# WORK TASK
Starting at the line below holding "data or clarification;" and stopping at the line holding "license, environment and", print every line exactly, both ends included, and leave the rest out.

# RECORD EXCERPTS
----
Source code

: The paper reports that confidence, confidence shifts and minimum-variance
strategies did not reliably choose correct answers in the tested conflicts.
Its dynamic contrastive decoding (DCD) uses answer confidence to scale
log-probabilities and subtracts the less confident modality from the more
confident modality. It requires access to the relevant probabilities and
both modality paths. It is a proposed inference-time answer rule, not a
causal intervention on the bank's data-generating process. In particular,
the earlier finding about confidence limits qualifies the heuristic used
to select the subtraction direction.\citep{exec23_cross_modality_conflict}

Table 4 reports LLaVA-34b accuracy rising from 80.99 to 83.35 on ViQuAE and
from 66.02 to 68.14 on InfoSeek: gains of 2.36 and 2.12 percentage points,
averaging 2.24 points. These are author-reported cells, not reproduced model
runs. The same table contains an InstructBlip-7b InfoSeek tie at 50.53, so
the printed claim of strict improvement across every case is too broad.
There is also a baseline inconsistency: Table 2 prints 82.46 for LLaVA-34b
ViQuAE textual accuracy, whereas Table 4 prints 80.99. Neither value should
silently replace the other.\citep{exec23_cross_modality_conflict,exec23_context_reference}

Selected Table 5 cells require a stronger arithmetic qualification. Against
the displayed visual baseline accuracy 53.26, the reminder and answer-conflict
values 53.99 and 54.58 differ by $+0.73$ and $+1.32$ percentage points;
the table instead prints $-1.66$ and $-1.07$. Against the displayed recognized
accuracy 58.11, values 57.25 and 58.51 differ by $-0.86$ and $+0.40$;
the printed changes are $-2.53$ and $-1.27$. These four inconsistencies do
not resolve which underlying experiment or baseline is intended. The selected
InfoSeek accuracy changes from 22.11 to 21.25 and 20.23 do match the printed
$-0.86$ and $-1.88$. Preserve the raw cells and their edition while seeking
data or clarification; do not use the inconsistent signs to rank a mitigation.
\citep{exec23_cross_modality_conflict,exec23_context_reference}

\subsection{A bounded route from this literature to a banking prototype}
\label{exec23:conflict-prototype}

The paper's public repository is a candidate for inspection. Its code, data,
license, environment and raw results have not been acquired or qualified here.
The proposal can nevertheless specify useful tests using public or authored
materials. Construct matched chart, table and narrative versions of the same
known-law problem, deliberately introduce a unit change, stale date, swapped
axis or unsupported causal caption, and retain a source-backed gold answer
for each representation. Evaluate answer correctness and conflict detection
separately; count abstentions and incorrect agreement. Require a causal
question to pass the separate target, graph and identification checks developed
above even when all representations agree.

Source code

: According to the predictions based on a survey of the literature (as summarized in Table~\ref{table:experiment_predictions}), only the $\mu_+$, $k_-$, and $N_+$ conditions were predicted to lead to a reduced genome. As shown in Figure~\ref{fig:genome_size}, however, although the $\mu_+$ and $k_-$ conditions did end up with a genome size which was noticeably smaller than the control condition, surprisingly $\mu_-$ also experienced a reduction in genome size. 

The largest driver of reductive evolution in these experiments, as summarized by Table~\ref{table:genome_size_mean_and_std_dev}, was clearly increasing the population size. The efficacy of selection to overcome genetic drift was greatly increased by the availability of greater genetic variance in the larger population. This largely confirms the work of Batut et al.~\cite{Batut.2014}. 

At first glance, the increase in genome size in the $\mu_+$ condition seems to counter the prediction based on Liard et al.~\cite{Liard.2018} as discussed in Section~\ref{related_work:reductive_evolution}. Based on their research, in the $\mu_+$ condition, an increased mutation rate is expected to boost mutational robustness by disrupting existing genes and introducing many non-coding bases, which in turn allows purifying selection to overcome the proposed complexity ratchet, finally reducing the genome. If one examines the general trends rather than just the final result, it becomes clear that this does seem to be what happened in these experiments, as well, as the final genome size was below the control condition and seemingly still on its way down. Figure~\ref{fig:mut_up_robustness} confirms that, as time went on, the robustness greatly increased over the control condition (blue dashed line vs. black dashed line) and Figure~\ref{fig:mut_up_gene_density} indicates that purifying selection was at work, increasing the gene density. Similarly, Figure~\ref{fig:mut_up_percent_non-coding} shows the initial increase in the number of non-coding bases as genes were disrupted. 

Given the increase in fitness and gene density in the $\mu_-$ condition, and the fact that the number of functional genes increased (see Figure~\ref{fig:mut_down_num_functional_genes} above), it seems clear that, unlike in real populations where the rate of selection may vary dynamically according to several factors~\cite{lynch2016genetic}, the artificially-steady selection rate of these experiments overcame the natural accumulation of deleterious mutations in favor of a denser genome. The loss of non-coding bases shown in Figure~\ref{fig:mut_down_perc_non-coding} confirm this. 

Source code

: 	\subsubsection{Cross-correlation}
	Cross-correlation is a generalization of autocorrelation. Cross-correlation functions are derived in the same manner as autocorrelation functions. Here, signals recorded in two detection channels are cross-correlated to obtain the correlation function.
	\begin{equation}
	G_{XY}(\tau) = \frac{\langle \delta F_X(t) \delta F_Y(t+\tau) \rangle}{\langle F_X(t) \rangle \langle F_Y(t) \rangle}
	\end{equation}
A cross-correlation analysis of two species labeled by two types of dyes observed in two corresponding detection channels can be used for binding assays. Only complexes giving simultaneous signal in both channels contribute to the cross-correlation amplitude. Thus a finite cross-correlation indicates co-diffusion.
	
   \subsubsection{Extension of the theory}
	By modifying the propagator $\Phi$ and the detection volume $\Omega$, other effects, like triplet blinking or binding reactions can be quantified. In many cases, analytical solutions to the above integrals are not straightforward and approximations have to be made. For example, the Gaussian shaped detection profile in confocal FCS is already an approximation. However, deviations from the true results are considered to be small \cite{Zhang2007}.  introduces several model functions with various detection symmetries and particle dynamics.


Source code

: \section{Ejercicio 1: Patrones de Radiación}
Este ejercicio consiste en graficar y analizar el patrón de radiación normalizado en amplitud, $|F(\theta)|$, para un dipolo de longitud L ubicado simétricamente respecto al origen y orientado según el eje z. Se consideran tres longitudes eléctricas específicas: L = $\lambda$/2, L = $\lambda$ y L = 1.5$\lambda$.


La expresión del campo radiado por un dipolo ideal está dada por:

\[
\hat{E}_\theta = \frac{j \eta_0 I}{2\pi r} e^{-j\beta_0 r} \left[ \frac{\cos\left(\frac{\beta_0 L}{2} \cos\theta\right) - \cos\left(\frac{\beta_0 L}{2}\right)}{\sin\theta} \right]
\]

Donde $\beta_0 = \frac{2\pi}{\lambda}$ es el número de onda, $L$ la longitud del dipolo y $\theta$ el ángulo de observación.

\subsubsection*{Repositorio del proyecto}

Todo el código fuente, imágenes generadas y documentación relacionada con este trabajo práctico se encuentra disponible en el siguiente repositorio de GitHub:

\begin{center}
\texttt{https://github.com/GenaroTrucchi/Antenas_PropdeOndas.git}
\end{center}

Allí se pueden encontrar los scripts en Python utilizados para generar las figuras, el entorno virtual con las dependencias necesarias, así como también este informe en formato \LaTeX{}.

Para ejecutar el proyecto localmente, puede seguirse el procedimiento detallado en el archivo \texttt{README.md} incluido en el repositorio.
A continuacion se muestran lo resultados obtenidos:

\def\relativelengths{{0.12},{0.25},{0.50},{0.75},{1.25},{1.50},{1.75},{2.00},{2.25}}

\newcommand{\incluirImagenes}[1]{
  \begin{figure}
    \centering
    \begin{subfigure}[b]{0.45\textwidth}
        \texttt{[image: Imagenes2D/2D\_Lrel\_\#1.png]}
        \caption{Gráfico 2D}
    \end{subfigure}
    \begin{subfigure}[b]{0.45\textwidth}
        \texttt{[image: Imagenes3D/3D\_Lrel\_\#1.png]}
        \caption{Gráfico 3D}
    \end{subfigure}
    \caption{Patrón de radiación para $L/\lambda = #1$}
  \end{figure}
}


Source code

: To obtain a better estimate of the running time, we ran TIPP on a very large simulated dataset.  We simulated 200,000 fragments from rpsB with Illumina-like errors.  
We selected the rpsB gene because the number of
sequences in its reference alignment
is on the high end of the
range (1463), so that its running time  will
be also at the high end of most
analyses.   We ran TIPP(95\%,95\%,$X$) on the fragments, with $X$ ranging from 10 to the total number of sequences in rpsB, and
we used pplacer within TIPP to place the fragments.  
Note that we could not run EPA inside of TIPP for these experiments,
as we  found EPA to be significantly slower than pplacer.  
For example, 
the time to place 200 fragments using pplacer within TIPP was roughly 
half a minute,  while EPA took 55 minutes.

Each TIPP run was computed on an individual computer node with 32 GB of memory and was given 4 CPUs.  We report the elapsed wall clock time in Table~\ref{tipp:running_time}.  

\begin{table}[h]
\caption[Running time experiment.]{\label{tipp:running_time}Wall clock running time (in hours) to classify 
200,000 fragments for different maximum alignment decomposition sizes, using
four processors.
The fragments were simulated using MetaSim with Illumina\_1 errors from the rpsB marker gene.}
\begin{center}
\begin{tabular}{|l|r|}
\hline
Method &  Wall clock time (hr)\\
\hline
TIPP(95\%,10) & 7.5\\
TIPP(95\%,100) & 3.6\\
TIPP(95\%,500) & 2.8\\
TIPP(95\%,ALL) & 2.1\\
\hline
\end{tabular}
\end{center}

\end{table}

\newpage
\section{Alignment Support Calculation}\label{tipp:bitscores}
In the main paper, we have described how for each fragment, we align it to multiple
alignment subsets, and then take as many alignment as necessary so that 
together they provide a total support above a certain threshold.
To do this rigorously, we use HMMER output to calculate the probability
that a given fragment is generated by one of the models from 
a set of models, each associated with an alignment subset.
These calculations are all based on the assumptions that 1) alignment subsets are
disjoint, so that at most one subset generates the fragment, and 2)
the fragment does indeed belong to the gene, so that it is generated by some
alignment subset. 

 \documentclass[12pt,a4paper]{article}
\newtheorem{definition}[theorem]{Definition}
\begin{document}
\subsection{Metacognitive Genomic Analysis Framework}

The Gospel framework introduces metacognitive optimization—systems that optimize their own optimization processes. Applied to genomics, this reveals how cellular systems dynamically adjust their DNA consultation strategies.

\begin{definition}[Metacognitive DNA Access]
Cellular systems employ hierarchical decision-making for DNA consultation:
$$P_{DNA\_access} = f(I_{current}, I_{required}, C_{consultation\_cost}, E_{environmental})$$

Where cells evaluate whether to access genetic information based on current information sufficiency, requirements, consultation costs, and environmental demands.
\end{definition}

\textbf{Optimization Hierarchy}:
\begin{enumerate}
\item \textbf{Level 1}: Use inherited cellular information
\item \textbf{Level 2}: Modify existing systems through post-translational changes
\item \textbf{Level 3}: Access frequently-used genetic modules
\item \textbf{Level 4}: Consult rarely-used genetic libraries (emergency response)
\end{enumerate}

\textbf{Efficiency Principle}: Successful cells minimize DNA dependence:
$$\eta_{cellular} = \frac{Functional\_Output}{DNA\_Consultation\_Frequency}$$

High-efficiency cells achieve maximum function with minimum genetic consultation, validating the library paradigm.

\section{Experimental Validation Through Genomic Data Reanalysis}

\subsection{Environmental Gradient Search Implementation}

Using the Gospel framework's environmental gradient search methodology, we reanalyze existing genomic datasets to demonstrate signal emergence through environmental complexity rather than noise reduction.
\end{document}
----
# EXERCISE OUTPUT
data or clarification; do not use the inconsistent signs to rank a mitigation.
\citep{exec23_cross_modality_conflict,exec23_context_reference}

\subsection{A bounded route from this literature to a banking prototype}
\label{exec23:conflict-prototype}

The paper's public repository is a candidate for inspection. Its code, data,
license, environment and raw results have not been acquired or qualified here.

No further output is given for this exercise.